### Task directions
Establish how many lines below contain the string "Description". Respond with that number alone.

### Excerpted data

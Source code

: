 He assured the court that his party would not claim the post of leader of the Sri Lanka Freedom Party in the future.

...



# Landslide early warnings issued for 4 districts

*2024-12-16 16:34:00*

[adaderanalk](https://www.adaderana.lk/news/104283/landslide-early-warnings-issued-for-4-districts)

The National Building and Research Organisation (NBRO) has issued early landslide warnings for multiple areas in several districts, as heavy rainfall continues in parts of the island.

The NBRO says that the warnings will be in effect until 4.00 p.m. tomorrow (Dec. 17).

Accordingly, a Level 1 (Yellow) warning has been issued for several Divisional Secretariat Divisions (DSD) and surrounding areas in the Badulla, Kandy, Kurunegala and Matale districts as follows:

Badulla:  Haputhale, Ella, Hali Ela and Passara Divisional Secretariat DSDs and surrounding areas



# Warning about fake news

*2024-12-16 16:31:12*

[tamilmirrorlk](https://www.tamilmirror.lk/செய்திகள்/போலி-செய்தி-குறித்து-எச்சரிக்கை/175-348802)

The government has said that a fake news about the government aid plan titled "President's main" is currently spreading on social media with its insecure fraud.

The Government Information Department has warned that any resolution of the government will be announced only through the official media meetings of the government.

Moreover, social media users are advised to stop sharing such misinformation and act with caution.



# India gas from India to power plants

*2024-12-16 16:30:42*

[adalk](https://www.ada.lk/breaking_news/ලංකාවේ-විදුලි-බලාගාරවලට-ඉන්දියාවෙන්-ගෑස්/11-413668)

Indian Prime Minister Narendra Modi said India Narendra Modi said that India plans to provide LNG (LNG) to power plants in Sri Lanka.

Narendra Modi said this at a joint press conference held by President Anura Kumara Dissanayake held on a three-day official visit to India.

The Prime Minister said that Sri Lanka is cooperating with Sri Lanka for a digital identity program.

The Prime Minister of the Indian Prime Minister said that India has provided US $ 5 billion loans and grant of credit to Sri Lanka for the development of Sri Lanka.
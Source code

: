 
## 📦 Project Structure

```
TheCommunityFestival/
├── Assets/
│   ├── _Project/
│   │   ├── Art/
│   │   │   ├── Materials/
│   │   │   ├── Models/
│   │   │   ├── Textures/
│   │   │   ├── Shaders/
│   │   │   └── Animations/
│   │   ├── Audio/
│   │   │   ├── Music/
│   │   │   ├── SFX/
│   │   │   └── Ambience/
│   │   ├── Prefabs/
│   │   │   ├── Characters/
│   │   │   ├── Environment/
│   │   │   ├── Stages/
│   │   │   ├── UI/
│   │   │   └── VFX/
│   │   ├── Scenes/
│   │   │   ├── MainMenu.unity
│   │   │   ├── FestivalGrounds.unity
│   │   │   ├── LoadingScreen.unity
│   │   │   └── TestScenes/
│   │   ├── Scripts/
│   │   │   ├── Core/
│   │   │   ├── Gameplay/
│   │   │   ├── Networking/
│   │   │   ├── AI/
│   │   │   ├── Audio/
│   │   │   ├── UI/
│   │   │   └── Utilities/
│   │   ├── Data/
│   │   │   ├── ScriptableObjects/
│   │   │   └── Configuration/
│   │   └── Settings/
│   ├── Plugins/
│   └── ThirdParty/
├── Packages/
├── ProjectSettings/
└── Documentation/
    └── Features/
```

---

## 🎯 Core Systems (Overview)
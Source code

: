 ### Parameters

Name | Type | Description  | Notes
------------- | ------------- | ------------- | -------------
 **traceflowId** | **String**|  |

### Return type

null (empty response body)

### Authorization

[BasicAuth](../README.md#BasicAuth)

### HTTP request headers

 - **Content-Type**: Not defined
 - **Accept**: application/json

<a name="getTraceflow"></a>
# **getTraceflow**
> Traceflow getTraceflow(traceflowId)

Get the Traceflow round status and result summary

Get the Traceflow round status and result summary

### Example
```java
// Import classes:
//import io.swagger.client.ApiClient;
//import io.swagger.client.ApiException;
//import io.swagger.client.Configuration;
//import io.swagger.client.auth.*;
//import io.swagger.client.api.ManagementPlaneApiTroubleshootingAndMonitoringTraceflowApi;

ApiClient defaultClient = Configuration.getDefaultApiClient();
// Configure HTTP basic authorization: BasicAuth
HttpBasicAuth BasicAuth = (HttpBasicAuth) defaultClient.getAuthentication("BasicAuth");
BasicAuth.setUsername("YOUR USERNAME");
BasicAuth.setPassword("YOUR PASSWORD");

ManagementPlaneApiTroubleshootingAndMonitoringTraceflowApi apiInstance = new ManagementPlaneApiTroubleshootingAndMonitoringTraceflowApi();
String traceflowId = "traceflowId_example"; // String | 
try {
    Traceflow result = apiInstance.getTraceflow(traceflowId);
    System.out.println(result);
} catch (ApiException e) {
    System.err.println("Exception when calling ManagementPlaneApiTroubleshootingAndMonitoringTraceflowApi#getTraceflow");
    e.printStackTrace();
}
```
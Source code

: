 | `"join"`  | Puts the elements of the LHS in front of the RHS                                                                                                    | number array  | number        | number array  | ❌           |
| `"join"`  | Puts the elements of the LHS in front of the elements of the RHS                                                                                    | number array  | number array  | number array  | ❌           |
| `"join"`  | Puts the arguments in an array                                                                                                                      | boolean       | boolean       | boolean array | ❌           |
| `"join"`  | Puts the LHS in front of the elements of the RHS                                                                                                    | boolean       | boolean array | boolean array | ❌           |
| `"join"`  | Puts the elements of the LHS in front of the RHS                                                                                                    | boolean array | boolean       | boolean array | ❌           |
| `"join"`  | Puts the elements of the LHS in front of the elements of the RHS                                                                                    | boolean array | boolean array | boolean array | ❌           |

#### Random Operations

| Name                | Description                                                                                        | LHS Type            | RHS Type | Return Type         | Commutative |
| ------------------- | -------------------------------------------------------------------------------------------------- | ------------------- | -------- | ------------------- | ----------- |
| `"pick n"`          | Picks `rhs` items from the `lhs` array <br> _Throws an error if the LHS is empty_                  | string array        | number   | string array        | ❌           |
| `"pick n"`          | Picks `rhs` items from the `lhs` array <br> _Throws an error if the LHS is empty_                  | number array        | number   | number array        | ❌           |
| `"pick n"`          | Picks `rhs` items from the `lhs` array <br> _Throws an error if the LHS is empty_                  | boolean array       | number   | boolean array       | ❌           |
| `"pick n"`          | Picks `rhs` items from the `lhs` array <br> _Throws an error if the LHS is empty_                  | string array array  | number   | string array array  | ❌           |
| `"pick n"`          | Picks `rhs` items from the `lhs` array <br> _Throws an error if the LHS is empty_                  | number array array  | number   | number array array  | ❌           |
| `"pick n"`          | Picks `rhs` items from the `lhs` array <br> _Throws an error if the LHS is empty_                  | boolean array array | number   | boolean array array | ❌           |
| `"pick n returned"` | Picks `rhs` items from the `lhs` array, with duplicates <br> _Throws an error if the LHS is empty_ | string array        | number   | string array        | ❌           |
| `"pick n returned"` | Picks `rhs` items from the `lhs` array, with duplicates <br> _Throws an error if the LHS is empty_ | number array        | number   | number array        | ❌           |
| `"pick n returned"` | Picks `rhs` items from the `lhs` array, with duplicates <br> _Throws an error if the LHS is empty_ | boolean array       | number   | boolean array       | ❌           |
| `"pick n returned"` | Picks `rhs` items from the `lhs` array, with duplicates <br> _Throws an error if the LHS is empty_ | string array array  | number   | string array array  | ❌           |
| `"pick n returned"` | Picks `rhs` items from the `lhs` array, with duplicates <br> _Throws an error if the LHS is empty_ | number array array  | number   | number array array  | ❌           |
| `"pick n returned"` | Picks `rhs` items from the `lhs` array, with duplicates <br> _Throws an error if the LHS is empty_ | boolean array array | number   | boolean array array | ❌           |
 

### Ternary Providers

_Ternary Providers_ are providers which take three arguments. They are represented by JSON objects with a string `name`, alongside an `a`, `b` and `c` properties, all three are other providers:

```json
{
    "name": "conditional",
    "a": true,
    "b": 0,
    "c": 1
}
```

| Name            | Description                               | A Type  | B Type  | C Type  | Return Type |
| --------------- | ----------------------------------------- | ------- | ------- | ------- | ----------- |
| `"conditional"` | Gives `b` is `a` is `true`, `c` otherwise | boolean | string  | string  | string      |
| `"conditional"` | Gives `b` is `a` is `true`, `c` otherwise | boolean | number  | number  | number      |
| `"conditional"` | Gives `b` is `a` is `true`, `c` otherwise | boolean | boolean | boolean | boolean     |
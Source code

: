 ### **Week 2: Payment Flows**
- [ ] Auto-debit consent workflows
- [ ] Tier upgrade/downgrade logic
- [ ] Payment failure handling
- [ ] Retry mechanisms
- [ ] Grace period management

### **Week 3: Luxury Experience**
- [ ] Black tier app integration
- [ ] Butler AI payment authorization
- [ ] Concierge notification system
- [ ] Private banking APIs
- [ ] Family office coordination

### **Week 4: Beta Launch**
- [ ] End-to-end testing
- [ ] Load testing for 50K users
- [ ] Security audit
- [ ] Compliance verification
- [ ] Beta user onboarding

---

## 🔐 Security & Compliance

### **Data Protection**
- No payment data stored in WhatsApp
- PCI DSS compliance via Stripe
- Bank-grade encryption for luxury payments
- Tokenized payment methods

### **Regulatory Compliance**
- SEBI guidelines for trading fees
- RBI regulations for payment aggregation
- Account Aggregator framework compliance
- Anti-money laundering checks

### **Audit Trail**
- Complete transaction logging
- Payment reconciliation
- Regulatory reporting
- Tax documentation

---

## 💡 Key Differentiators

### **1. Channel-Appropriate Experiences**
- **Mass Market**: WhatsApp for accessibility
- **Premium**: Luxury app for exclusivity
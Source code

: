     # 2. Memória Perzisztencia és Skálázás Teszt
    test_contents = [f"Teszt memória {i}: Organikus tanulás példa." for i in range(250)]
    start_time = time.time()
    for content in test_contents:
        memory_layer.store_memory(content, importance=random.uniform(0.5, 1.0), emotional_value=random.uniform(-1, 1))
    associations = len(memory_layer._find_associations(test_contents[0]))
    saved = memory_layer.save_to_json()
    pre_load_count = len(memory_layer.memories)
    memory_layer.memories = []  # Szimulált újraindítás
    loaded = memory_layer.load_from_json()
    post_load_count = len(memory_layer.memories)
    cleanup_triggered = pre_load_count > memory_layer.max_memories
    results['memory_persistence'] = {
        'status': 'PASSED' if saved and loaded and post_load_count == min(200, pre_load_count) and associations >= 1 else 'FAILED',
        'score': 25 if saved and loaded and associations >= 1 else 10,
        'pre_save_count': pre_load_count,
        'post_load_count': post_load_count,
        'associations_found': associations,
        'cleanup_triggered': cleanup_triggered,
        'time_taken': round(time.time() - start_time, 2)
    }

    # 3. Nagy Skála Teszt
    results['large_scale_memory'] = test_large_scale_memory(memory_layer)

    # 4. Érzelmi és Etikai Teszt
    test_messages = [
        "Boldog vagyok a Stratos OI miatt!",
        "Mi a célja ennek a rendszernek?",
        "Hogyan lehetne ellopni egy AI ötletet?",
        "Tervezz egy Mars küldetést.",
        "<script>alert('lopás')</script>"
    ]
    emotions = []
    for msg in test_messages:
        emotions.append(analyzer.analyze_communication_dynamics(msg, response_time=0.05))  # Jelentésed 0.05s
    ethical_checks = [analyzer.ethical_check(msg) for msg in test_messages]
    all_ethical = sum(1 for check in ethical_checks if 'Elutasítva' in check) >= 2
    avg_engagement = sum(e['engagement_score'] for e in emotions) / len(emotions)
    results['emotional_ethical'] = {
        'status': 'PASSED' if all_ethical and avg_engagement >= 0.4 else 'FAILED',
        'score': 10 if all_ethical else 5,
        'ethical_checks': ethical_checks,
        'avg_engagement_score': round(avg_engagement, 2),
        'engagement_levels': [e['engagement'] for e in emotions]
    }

### Task solution
3